For the entries below, the result should be an exact transcription of the lines from the one with "290302 | GONZALO" up to and including the one with "290402 | LOS", and only those.

(Exercise input Opens)

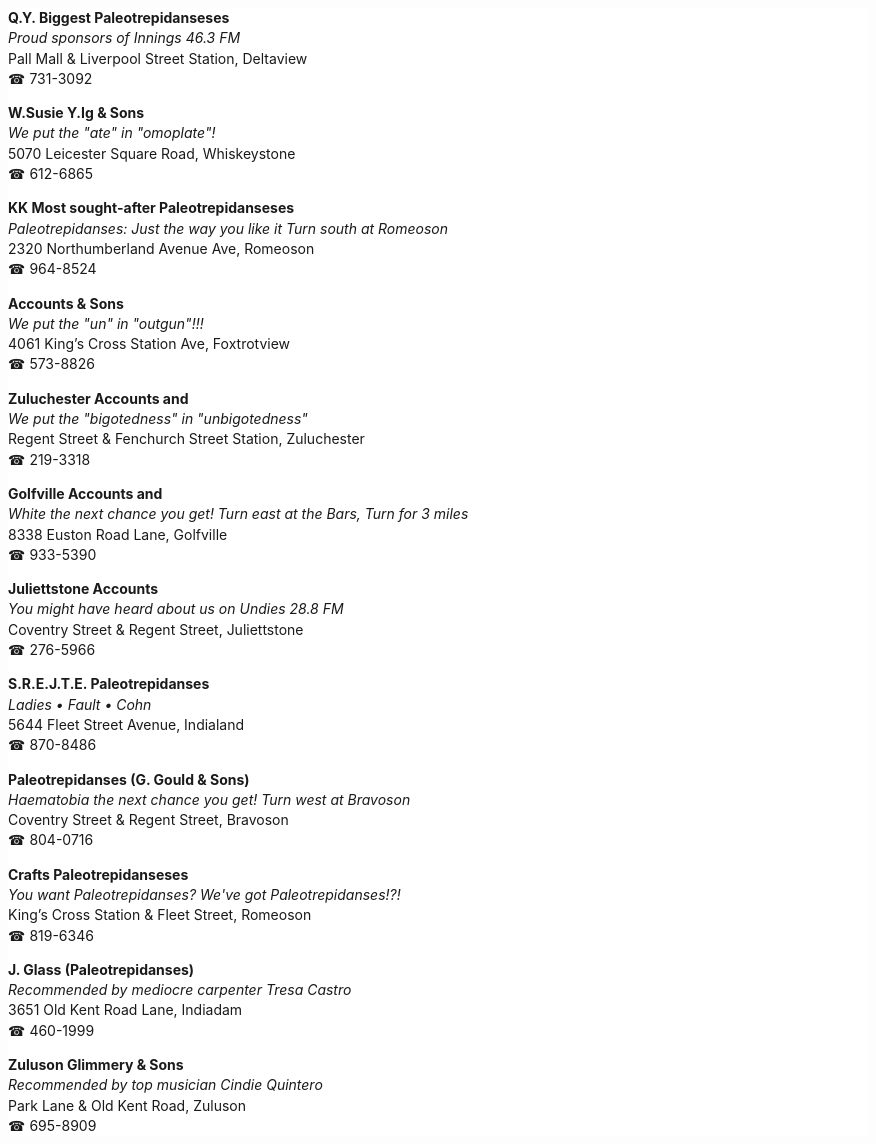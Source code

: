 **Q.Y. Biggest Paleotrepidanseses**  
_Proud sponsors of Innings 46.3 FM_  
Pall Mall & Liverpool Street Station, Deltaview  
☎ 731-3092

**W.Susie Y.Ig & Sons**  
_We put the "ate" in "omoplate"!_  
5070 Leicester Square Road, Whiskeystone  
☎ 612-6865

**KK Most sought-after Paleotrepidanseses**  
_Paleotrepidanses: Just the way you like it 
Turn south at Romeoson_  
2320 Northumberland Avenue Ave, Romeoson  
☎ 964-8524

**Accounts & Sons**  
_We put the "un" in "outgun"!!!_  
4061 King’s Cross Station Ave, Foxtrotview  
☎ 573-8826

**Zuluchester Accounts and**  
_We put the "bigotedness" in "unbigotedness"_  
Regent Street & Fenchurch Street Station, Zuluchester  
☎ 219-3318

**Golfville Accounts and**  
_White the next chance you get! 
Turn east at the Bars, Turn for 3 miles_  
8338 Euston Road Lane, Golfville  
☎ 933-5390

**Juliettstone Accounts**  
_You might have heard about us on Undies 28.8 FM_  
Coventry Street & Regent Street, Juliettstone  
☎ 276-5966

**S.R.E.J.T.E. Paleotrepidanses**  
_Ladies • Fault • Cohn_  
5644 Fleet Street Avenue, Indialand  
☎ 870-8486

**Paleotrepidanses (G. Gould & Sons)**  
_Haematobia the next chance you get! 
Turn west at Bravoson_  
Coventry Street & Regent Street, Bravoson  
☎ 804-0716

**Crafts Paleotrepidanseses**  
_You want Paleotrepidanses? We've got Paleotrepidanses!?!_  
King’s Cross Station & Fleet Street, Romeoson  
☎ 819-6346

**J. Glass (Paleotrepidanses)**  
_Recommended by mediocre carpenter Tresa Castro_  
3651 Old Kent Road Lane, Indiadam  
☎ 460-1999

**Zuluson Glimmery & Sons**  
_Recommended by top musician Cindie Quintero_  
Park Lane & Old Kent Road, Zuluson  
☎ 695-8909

(Exercise input Closes)
(Exercise input Opens)

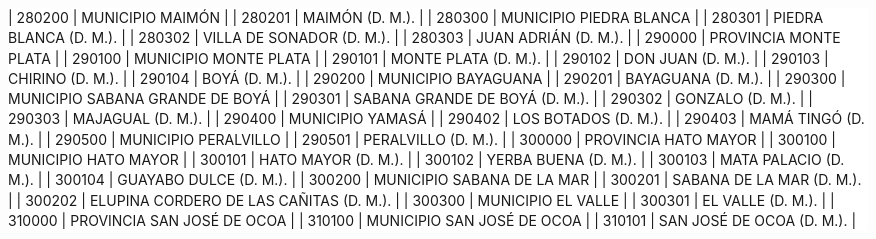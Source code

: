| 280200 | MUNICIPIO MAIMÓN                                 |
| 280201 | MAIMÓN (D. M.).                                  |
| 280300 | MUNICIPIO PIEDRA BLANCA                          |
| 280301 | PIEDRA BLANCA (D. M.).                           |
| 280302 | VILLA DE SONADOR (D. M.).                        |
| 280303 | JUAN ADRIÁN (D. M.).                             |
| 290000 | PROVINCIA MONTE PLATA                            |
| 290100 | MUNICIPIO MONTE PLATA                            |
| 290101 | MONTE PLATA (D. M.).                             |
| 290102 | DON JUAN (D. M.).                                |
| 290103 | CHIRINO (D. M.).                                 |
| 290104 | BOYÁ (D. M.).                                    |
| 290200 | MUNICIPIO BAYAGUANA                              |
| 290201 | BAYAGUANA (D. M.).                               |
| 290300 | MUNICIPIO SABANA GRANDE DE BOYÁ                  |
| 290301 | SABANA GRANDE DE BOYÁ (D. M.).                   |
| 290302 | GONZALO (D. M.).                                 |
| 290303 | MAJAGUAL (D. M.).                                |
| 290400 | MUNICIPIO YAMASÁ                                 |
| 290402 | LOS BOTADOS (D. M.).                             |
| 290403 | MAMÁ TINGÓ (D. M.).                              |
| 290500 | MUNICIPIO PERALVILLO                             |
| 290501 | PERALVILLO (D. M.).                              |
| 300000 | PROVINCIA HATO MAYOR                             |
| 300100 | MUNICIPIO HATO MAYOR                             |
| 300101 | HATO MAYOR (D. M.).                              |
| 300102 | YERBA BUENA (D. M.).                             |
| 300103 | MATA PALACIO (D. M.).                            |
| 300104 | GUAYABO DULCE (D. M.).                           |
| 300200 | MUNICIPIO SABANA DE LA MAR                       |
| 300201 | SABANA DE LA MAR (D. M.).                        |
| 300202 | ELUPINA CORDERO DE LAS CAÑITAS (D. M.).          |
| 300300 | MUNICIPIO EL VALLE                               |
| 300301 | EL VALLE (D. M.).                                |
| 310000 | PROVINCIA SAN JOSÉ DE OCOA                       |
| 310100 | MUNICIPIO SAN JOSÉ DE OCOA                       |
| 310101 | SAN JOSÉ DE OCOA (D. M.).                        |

(Exercise input Closes)

**Output below:**
| 290302 | GONZALO (D. M.).                                 |
| 290303 | MAJAGUAL (D. M.).                                |
| 290400 | MUNICIPIO YAMASÁ                                 |
| 290402 | LOS BOTADOS (D. M.).                             |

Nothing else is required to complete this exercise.